Among the entries below, find the lines holding "following" and copy them.

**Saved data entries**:

= = = = =

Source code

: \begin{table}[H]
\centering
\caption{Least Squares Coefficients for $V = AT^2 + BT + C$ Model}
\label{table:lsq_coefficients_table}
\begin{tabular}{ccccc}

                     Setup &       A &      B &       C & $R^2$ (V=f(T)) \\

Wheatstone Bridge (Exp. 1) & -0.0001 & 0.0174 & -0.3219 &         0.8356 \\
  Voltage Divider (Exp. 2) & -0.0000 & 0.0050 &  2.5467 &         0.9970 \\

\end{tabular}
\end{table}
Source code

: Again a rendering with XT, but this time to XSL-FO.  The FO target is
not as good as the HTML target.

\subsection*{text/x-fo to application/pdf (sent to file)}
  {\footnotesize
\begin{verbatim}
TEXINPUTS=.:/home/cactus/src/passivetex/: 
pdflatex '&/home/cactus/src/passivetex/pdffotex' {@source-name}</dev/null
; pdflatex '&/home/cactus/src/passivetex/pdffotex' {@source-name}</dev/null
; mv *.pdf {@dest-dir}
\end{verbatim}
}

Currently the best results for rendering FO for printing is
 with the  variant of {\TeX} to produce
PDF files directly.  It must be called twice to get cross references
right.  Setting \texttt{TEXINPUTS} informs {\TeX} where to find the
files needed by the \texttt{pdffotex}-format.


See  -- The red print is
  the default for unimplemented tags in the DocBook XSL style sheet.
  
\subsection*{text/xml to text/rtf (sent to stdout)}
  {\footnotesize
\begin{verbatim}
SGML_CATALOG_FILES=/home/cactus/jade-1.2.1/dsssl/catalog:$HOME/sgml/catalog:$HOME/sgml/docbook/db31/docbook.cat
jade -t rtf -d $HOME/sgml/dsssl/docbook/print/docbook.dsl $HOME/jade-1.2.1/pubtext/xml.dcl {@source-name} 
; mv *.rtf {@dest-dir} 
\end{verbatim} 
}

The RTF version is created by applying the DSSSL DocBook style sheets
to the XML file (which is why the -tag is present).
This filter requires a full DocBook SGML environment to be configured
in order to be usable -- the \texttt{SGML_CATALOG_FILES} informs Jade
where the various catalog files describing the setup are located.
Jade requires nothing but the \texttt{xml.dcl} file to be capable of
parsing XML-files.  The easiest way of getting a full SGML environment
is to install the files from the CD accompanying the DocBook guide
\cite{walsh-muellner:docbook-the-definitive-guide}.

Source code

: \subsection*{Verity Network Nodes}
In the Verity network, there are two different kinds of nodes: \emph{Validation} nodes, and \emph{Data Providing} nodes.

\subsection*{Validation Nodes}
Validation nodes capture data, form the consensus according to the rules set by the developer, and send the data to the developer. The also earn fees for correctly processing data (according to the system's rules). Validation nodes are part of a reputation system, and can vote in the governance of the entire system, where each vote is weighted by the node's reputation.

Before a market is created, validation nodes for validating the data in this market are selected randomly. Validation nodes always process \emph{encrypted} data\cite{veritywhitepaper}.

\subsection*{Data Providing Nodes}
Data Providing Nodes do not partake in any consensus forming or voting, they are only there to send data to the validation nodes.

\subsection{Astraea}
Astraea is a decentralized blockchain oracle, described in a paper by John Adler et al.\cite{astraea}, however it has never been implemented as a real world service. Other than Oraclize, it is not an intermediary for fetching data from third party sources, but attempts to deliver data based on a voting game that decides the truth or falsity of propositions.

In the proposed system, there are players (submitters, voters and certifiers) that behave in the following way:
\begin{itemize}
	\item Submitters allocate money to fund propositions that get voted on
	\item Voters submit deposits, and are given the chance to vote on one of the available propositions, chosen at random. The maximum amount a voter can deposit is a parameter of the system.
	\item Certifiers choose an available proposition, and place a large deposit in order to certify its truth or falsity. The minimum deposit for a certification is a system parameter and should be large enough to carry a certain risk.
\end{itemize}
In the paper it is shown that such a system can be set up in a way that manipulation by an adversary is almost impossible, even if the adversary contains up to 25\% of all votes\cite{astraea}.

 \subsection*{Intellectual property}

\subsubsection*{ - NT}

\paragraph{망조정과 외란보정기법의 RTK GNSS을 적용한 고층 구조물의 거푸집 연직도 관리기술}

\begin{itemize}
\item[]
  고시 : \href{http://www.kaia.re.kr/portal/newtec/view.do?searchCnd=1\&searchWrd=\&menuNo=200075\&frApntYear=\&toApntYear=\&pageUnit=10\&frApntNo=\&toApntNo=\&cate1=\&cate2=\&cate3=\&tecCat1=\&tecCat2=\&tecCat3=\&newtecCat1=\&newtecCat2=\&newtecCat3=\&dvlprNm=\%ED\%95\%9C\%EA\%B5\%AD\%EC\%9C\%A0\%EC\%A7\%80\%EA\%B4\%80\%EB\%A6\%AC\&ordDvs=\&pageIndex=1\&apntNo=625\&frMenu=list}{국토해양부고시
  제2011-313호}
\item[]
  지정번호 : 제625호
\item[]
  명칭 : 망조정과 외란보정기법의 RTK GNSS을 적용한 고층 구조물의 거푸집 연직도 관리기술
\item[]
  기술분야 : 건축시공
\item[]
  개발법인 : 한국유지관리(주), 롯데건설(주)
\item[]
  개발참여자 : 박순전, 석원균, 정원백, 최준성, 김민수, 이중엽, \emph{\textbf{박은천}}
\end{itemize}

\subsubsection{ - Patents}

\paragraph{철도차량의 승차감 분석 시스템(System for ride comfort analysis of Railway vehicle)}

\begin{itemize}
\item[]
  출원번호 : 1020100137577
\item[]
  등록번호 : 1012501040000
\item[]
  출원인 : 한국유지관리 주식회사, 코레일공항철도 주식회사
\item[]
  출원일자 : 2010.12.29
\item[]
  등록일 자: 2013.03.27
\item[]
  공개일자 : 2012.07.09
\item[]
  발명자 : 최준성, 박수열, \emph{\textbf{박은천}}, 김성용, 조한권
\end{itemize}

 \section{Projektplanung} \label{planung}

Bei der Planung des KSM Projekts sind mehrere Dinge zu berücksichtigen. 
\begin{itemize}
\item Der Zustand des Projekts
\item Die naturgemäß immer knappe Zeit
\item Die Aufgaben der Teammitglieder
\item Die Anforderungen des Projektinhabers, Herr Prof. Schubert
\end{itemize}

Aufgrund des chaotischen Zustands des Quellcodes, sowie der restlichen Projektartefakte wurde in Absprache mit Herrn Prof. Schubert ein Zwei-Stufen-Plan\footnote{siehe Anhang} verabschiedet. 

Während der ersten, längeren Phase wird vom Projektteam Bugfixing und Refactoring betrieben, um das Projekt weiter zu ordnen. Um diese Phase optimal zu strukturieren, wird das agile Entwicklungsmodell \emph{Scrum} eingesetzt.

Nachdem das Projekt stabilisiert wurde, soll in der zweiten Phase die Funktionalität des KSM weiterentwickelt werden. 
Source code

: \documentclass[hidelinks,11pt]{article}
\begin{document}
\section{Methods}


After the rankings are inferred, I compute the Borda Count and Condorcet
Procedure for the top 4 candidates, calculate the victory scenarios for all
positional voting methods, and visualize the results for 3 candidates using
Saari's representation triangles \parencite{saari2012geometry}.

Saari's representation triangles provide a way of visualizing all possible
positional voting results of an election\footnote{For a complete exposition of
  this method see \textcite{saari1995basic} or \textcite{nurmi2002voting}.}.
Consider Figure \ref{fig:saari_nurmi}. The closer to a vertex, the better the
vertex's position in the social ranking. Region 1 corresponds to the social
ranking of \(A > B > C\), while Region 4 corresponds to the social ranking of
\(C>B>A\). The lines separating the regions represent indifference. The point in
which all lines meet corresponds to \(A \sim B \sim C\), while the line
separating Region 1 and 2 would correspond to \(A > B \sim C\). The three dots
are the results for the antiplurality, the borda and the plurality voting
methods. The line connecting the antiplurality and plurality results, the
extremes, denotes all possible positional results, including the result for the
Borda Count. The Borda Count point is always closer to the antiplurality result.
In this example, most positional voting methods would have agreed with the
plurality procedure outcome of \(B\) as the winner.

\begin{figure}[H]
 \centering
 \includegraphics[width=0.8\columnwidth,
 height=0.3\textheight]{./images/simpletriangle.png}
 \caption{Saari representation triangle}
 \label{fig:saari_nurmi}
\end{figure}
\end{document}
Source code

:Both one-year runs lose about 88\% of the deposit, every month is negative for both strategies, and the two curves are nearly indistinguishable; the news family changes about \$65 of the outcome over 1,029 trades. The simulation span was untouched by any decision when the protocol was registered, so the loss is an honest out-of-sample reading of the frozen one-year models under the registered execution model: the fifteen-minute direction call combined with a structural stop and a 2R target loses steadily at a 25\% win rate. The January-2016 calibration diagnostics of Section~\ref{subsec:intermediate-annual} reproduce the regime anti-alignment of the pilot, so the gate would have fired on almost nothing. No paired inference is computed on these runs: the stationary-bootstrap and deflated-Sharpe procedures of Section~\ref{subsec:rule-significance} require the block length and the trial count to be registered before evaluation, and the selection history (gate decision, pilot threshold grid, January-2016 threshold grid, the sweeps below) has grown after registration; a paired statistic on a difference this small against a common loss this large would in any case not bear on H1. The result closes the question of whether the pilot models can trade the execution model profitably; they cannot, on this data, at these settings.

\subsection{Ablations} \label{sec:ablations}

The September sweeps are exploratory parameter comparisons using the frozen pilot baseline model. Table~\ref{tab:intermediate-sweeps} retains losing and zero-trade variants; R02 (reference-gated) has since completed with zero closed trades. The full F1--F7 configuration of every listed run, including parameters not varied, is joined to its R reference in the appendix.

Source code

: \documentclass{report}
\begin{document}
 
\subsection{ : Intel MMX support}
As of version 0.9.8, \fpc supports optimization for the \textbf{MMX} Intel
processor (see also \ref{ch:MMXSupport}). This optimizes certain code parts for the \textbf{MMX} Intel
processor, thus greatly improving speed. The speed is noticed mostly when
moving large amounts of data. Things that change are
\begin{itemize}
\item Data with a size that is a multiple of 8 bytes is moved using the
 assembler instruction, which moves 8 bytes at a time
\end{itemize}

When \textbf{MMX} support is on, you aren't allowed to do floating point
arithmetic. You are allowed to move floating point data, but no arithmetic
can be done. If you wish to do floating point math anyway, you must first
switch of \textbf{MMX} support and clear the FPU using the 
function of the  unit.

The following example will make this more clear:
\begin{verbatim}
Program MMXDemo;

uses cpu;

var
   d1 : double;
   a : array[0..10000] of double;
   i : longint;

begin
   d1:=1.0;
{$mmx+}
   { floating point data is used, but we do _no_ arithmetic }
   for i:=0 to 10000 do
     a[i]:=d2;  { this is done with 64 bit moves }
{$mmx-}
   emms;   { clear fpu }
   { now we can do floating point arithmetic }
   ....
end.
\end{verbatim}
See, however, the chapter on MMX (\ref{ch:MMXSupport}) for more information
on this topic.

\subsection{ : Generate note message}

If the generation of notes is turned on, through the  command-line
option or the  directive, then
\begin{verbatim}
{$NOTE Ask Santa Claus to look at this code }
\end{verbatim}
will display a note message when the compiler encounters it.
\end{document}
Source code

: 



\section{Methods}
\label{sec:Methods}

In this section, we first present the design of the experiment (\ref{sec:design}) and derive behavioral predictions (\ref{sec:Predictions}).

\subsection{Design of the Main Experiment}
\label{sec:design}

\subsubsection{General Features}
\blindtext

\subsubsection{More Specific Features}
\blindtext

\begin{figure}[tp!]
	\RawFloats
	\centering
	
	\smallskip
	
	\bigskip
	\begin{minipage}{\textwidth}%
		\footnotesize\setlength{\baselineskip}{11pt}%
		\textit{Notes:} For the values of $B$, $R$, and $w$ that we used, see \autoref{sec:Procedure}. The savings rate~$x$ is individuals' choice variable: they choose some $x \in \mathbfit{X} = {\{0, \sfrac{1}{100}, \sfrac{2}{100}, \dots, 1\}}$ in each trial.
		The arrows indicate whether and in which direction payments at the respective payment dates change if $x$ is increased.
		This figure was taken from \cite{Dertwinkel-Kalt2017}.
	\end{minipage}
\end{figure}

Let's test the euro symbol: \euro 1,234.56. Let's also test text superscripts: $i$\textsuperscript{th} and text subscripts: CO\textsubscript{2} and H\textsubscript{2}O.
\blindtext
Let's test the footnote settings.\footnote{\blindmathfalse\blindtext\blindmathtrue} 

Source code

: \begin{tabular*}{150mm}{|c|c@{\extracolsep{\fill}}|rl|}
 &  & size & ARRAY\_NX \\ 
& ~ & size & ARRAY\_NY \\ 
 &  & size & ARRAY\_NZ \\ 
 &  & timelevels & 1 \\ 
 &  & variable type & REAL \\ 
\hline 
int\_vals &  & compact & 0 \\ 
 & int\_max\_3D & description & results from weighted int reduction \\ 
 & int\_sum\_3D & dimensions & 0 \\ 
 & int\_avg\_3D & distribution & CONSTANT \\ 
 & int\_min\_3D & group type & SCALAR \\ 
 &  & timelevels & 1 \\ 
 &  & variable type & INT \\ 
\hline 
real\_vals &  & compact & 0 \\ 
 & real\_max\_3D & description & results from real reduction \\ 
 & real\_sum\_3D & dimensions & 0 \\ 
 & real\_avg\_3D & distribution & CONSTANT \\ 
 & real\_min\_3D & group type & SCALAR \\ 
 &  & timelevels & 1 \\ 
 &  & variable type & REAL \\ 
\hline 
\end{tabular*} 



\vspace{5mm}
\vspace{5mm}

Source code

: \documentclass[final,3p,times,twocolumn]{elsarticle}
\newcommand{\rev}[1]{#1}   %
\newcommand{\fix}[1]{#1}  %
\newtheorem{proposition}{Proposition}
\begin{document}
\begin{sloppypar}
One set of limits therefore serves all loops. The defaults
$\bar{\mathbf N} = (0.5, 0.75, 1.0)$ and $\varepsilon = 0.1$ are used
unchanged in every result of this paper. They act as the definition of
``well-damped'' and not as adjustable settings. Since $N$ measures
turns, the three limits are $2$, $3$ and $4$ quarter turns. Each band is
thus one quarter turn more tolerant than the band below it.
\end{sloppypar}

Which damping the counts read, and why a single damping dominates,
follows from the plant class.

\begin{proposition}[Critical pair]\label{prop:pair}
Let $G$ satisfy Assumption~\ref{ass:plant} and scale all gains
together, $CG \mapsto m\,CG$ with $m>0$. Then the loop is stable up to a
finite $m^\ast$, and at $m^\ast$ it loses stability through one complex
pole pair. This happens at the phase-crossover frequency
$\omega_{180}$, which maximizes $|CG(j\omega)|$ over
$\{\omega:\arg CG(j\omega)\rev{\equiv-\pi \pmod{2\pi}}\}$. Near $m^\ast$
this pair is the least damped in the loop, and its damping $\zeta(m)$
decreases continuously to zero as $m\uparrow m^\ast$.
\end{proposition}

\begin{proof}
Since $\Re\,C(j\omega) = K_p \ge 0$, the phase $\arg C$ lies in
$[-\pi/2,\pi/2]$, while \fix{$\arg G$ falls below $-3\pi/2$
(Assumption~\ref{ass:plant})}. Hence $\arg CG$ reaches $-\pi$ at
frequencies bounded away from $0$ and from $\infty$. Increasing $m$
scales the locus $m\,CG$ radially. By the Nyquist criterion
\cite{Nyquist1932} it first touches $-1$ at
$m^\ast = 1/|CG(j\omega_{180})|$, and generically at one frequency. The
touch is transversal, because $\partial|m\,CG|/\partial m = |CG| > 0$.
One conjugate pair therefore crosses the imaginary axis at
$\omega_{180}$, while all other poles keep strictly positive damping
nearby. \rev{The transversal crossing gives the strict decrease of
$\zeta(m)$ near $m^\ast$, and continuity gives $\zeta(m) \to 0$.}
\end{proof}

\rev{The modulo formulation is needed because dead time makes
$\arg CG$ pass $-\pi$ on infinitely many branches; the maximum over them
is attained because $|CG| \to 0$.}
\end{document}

= = = = =

**Written reply**:
In the proposed system, there are players (submitters, voters and certifiers) that behave in the following way:
The following example will make this more clear:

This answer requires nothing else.